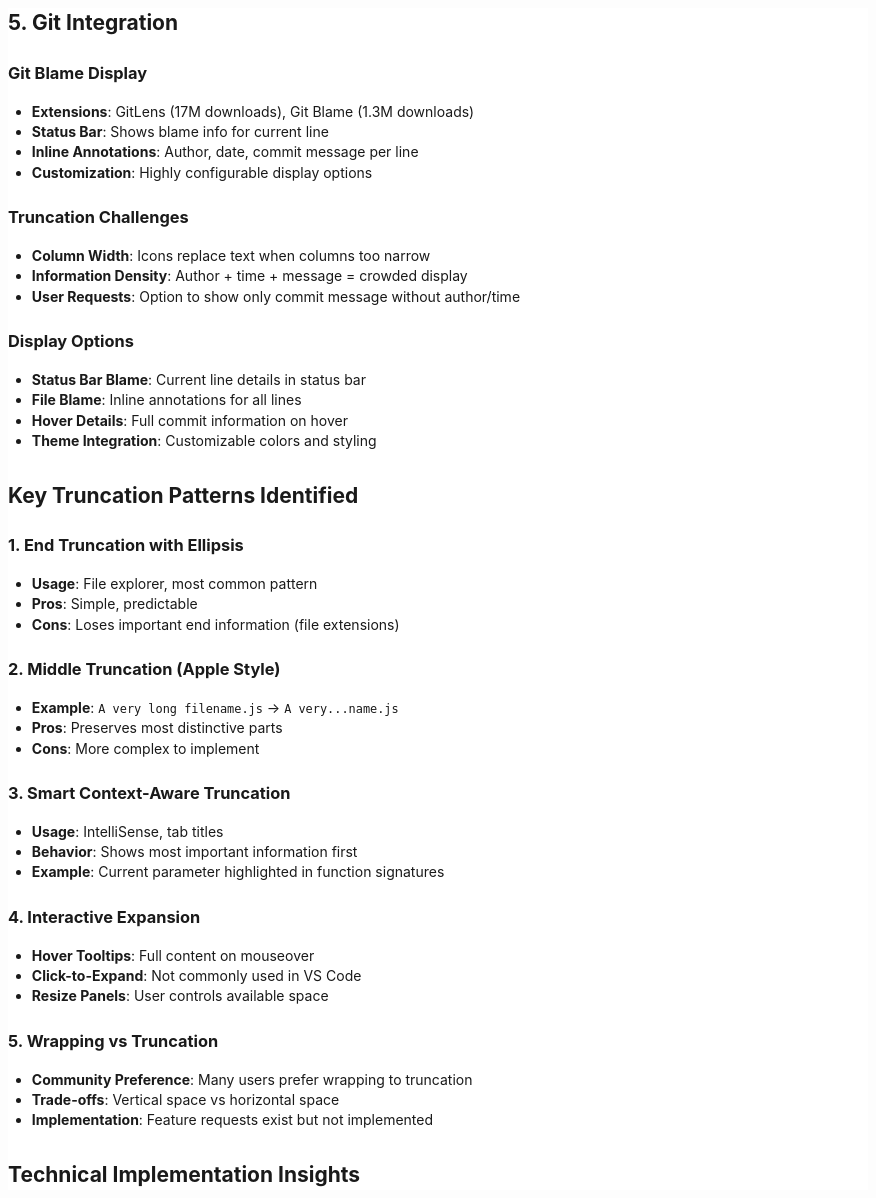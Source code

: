 ## 5. Git Integration

### Git Blame Display
- **Extensions**: GitLens (17M downloads), Git Blame (1.3M downloads)
- **Status Bar**: Shows blame info for current line
- **Inline Annotations**: Author, date, commit message per line
- **Customization**: Highly configurable display options

### Truncation Challenges
- **Column Width**: Icons replace text when columns too narrow
- **Information Density**: Author + time + message = crowded display
- **User Requests**: Option to show only commit message without author/time

### Display Options
- **Status Bar Blame**: Current line details in status bar
- **File Blame**: Inline annotations for all lines
- **Hover Details**: Full commit information on hover
- **Theme Integration**: Customizable colors and styling

## Key Truncation Patterns Identified

### 1. End Truncation with Ellipsis
- **Usage**: File explorer, most common pattern
- **Pros**: Simple, predictable
- **Cons**: Loses important end information (file extensions)

### 2. Middle Truncation (Apple Style)
- **Example**: `A very long filename.js` → `A very...name.js`
- **Pros**: Preserves most distinctive parts
- **Cons**: More complex to implement

### 3. Smart Context-Aware Truncation
- **Usage**: IntelliSense, tab titles
- **Behavior**: Shows most important information first
- **Example**: Current parameter highlighted in function signatures

### 4. Interactive Expansion
- **Hover Tooltips**: Full content on mouseover
- **Click-to-Expand**: Not commonly used in VS Code
- **Resize Panels**: User controls available space

### 5. Wrapping vs Truncation
- **Community Preference**: Many users prefer wrapping to truncation
- **Trade-offs**: Vertical space vs horizontal space
- **Implementation**: Feature requests exist but not implemented

## Technical Implementation Insights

_The problem_
Quote, word for word, every line starting at the one that contains "### 4. Interactive Expansion" and ending with the final line of the entries.

_Solution for this problem_
### 4. Interactive Expansion
- **Hover Tooltips**: Full content on mouseover
- **Click-to-Expand**: Not commonly used in VS Code
- **Resize Panels**: User controls available space

### 5. Wrapping vs Truncation
- **Community Preference**: Many users prefer wrapping to truncation
- **Trade-offs**: Vertical space vs horizontal space
- **Implementation**: Feature requests exist but not implemented

## Technical Implementation Insights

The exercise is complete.